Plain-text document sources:
========================================

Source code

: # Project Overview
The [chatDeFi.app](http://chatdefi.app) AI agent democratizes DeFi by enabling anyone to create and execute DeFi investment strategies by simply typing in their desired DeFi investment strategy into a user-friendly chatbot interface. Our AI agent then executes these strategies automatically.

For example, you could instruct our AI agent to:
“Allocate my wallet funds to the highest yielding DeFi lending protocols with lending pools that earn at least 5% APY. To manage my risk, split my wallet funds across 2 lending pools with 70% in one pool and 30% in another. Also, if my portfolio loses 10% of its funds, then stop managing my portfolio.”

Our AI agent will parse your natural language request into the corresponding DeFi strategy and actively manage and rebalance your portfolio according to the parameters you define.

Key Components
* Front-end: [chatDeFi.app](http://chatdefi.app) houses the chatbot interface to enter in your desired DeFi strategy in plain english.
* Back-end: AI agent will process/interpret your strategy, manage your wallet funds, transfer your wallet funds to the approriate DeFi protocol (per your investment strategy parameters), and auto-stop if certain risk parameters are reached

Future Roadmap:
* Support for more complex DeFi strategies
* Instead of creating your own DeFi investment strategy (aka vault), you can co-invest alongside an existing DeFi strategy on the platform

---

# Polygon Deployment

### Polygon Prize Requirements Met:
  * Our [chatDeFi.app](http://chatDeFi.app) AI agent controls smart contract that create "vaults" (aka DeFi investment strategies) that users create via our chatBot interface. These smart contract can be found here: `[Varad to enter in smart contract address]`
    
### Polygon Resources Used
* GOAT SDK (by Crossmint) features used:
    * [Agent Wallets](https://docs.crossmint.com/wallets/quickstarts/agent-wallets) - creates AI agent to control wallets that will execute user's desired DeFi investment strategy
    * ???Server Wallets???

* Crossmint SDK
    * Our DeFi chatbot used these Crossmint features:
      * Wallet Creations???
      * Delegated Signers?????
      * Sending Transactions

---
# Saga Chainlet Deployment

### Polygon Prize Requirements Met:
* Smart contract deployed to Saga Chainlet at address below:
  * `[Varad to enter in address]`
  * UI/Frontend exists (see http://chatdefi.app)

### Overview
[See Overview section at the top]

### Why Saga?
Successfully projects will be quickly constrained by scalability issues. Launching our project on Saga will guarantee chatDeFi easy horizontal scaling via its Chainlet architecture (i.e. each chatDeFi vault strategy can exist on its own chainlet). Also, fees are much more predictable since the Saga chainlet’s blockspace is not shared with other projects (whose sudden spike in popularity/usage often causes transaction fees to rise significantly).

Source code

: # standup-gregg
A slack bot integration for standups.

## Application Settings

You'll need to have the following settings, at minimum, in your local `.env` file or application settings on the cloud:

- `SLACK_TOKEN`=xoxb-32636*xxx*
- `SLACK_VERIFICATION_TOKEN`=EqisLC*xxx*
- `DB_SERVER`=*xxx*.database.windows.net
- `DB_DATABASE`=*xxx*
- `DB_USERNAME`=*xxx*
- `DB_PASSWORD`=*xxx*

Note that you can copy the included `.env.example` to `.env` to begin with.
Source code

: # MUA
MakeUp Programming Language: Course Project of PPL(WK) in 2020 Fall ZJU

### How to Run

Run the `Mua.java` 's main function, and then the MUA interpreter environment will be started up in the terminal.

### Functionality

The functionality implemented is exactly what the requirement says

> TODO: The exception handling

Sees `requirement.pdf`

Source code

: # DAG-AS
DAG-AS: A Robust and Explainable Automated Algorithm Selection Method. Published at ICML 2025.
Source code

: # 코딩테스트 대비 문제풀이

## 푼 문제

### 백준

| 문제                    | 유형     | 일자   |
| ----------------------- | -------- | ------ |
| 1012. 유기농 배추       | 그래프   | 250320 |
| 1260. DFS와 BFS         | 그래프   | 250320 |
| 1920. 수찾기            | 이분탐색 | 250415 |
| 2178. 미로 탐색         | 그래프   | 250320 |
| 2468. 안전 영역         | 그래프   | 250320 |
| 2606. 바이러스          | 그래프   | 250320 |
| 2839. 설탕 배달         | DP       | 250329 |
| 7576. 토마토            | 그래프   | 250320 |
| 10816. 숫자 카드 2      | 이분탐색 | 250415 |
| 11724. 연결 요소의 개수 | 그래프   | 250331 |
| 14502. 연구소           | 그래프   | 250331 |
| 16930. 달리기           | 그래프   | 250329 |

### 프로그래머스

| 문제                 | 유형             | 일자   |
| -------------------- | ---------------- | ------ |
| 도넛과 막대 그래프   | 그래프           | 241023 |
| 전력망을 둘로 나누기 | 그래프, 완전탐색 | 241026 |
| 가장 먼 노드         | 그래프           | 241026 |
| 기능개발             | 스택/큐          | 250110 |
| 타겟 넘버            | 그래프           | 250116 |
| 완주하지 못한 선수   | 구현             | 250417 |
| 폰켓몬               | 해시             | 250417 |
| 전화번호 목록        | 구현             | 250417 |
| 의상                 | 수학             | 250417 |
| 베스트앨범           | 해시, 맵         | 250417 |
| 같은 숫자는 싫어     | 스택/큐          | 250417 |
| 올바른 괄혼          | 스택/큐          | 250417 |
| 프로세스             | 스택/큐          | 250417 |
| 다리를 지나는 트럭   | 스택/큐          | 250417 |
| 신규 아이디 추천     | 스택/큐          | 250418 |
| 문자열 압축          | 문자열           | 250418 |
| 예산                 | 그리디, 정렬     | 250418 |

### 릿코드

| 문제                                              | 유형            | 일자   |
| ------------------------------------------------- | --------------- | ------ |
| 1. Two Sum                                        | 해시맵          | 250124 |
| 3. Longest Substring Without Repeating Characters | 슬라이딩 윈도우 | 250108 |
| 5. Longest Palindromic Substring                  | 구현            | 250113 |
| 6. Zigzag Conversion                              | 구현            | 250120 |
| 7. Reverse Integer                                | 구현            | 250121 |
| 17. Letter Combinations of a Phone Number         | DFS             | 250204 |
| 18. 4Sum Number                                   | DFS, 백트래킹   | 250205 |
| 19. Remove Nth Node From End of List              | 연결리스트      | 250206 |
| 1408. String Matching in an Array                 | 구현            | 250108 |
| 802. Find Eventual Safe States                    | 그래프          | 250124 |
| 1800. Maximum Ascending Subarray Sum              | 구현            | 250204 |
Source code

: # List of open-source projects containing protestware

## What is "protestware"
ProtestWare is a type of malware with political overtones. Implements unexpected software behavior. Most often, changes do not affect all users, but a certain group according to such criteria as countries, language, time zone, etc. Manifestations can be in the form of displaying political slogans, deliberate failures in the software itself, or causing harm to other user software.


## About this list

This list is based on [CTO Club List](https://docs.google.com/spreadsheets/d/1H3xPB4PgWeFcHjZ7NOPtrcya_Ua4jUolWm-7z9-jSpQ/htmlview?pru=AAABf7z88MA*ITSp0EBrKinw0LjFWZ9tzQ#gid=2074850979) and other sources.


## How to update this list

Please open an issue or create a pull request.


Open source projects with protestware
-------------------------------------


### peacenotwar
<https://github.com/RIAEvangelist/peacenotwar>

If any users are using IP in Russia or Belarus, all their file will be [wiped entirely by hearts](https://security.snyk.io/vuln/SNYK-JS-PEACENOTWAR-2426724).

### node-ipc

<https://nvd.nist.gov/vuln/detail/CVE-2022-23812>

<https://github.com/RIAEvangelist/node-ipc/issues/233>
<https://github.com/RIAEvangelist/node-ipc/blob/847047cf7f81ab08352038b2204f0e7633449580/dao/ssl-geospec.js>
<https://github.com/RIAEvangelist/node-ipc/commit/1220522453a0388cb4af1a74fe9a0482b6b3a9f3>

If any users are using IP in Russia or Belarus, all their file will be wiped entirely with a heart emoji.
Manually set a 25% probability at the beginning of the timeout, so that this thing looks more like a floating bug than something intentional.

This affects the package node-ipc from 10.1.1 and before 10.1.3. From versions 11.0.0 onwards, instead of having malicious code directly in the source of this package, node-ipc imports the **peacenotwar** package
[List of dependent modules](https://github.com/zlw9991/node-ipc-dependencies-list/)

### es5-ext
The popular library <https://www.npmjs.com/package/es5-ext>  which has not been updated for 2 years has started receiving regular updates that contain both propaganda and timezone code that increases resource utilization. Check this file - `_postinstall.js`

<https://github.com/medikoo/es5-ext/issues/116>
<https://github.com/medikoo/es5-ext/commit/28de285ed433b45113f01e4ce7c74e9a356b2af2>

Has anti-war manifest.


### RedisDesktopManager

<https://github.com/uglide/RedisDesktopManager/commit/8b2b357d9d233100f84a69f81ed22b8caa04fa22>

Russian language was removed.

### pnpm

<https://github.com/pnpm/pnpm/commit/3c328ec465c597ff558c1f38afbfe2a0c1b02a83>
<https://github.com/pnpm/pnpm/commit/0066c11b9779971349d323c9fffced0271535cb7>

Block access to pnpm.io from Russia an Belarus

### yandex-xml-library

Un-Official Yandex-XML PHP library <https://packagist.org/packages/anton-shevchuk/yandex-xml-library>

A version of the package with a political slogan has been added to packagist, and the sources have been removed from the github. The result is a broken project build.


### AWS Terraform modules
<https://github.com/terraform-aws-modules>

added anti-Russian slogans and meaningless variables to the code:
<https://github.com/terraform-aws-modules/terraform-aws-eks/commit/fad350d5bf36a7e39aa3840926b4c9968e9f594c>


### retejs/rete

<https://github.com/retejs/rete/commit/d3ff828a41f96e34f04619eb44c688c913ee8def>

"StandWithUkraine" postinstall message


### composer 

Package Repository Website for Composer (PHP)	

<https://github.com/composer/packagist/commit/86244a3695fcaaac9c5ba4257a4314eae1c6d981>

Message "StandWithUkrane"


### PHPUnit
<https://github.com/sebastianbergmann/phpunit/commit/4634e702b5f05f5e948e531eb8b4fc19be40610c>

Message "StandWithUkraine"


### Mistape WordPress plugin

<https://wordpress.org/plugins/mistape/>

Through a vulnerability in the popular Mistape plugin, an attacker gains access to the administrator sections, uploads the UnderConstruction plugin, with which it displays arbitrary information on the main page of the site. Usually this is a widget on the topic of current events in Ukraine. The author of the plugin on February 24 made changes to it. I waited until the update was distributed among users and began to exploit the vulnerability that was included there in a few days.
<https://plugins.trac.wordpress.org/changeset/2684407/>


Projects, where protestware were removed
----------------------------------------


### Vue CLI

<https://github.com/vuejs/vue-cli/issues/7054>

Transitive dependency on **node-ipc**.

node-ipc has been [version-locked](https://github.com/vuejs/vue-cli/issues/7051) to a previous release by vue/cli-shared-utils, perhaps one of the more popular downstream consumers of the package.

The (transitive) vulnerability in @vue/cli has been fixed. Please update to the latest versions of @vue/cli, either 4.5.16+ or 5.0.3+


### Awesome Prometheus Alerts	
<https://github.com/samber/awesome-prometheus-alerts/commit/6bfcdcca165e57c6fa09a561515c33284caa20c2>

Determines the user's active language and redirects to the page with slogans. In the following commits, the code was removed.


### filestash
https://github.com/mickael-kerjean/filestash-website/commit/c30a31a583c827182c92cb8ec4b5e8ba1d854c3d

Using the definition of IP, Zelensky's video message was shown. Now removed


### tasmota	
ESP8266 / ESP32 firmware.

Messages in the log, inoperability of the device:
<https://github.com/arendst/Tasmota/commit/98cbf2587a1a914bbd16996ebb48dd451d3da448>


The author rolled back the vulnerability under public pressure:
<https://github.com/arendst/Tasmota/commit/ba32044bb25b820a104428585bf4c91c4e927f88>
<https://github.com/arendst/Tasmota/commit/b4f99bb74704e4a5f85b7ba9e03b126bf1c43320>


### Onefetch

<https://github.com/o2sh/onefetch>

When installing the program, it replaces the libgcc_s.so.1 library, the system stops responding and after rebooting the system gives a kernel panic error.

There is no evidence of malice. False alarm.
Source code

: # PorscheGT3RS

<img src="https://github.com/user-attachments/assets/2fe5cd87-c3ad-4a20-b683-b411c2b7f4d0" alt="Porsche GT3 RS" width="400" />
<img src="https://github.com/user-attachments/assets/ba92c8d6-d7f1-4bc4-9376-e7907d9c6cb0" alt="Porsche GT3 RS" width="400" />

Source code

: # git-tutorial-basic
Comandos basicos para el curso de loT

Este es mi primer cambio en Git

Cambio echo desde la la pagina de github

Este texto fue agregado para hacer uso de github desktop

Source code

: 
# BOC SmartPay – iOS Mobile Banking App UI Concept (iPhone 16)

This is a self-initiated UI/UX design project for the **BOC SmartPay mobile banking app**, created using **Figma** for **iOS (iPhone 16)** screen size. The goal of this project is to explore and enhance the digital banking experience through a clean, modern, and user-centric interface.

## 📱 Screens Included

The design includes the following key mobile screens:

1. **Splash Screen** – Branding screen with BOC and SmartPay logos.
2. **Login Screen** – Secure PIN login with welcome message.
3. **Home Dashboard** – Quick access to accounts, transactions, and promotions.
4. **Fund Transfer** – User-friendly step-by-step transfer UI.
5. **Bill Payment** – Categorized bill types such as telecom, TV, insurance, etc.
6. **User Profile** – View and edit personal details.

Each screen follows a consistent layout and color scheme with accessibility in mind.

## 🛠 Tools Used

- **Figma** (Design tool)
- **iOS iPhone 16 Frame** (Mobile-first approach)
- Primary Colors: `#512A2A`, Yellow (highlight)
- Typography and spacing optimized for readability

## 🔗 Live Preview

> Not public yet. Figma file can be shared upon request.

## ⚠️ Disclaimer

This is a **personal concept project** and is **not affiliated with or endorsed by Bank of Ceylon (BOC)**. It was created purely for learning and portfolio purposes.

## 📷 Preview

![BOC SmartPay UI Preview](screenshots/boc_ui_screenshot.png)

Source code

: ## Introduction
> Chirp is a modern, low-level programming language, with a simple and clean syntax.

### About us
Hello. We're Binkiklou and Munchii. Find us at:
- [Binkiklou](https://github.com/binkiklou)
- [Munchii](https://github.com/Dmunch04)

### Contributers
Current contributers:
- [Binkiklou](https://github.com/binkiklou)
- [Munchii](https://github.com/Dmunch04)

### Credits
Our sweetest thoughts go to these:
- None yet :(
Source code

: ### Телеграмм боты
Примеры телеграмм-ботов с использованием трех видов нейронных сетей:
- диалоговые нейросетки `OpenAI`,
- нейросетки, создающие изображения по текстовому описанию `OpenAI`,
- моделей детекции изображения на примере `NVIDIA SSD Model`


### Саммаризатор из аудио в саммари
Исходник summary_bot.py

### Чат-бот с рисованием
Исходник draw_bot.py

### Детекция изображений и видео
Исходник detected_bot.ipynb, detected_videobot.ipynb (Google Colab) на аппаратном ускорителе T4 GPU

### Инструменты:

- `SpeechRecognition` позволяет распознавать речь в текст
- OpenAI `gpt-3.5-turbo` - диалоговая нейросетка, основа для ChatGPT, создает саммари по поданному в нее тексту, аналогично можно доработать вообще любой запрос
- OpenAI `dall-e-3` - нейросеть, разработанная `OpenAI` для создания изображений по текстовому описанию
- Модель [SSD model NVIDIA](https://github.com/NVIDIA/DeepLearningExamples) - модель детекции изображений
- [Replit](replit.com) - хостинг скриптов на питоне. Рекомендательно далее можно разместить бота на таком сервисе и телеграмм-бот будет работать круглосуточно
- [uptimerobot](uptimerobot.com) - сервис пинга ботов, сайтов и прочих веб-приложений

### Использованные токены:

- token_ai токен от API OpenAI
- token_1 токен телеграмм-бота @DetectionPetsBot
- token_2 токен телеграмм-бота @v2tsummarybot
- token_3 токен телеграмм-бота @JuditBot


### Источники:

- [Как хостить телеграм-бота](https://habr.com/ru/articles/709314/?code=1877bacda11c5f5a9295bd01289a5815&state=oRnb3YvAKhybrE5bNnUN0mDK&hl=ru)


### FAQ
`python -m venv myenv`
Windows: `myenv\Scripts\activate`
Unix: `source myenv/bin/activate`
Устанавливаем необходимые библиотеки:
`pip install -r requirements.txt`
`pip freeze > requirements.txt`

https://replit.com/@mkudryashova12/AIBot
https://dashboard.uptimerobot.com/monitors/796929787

========================================

Work instructions: Copy out the range of lines above starting at the line with "Este texto fue" and ending at the line with "### About us", exactly and including both.

Solution for this task:
Este texto fue agregado para hacer uso de github desktop

Source code

: 
# BOC SmartPay – iOS Mobile Banking App UI Concept (iPhone 16)

This is a self-initiated UI/UX design project for the **BOC SmartPay mobile banking app**, created using **Figma** for **iOS (iPhone 16)** screen size. The goal of this project is to explore and enhance the digital banking experience through a clean, modern, and user-centric interface.

## 📱 Screens Included

The design includes the following key mobile screens:

1. **Splash Screen** – Branding screen with BOC and SmartPay logos.
2. **Login Screen** – Secure PIN login with welcome message.
3. **Home Dashboard** – Quick access to accounts, transactions, and promotions.
4. **Fund Transfer** – User-friendly step-by-step transfer UI.
5. **Bill Payment** – Categorized bill types such as telecom, TV, insurance, etc.
6. **User Profile** – View and edit personal details.

Each screen follows a consistent layout and color scheme with accessibility in mind.

## 🛠 Tools Used

- **Figma** (Design tool)
- **iOS iPhone 16 Frame** (Mobile-first approach)
- Primary Colors: `#512A2A`, Yellow (highlight)
- Typography and spacing optimized for readability

## 🔗 Live Preview

> Not public yet. Figma file can be shared upon request.

## ⚠️ Disclaimer

This is a **personal concept project** and is **not affiliated with or endorsed by Bank of Ceylon (BOC)**. It was created purely for learning and portfolio purposes.

## 📷 Preview

![BOC SmartPay UI Preview](screenshots/boc_ui_screenshot.png)

Source code

: ## Introduction
> Chirp is a modern, low-level programming language, with a simple and clean syntax.

### About us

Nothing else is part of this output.